▸ **Work instructions**
Every entry, exactly as given, must be retyped.

Entries supplied below:

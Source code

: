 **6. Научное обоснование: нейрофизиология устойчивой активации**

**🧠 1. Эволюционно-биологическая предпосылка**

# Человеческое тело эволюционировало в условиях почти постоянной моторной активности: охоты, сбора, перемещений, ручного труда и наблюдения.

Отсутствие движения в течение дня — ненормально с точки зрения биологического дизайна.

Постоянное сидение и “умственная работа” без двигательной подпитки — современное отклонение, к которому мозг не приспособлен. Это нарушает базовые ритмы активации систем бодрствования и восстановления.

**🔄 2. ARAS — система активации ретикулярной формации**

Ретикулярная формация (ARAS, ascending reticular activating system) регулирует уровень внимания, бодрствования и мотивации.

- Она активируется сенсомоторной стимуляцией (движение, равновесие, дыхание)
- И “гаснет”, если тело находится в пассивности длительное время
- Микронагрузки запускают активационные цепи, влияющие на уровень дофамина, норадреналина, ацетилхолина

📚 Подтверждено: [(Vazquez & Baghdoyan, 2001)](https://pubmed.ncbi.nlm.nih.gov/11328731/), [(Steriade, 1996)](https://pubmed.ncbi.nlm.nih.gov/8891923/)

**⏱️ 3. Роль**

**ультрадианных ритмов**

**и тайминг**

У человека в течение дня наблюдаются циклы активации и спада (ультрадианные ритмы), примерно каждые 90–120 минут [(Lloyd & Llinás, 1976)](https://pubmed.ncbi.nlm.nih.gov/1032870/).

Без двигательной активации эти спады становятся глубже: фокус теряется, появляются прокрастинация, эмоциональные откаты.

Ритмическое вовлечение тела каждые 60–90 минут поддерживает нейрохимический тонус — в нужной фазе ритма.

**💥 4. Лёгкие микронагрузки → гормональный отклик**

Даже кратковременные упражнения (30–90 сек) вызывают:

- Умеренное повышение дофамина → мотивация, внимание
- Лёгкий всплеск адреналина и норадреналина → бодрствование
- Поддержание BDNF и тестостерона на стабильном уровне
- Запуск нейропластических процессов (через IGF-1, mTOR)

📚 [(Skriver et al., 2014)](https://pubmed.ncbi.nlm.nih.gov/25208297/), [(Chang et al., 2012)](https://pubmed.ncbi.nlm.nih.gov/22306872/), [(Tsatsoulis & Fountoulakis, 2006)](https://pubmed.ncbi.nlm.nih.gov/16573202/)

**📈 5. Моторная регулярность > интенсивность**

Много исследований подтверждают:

End of Entries supplied.

▸ **Task answer**
Source code

: **6. Научное обоснование: нейрофизиология устойчивой активации**

**🧠 1. Эволюционно-биологическая предпосылка**

# Человеческое тело эволюционировало в условиях почти постоянной моторной активности: охоты, сбора, перемещений, ручного труда и наблюдения.

Отсутствие движения в течение дня — ненормально с точки зрения биологического дизайна.

Постоянное сидение и “умственная работа” без двигательной подпитки — современное отклонение, к которому мозг не приспособлен. Это нарушает базовые ритмы активации систем бодрствования и восстановления.

**🔄 2. ARAS — система активации ретикулярной формации**

Ретикулярная формация (ARAS, ascending reticular activating system) регулирует уровень внимания, бодрствования и мотивации.

- Она активируется сенсомоторной стимуляцией (движение, равновесие, дыхание)
- И “гаснет”, если тело находится в пассивности длительное время
- Микронагрузки запускают активационные цепи, влияющие на уровень дофамина, норадреналина, ацетилхолина

📚 Подтверждено: [(Vazquez & Baghdoyan, 2001)](https://pubmed.ncbi.nlm.nih.gov/11328731/), [(Steriade, 1996)](https://pubmed.ncbi.nlm.nih.gov/8891923/)

**⏱️ 3. Роль**

**ультрадианных ритмов**

**и тайминг**

У человека в течение дня наблюдаются циклы активации и спада (ультрадианные ритмы), примерно каждые 90–120 минут [(Lloyd & Llinás, 1976)](https://pubmed.ncbi.nlm.nih.gov/1032870/).

Без двигательной активации эти спады становятся глубже: фокус теряется, появляются прокрастинация, эмоциональные откаты.

Ритмическое вовлечение тела каждые 60–90 минут поддерживает нейрохимический тонус — в нужной фазе ритма.

**💥 4. Лёгкие микронагрузки → гормональный отклик**

Даже кратковременные упражнения (30–90 сек) вызывают:

- Умеренное повышение дофамина → мотивация, внимание
- Лёгкий всплеск адреналина и норадреналина → бодрствование
- Поддержание BDNF и тестостерона на стабильном уровне
- Запуск нейропластических процессов (через IGF-1, mTOR)

📚 [(Skriver et al., 2014)](https://pubmed.ncbi.nlm.nih.gov/25208297/), [(Chang et al., 2012)](https://pubmed.ncbi.nlm.nih.gov/22306872/), [(Tsatsoulis & Fountoulakis, 2006)](https://pubmed.ncbi.nlm.nih.gov/16573202/)

**📈 5. Моторная регулярность > интенсивность**

Много исследований подтверждают:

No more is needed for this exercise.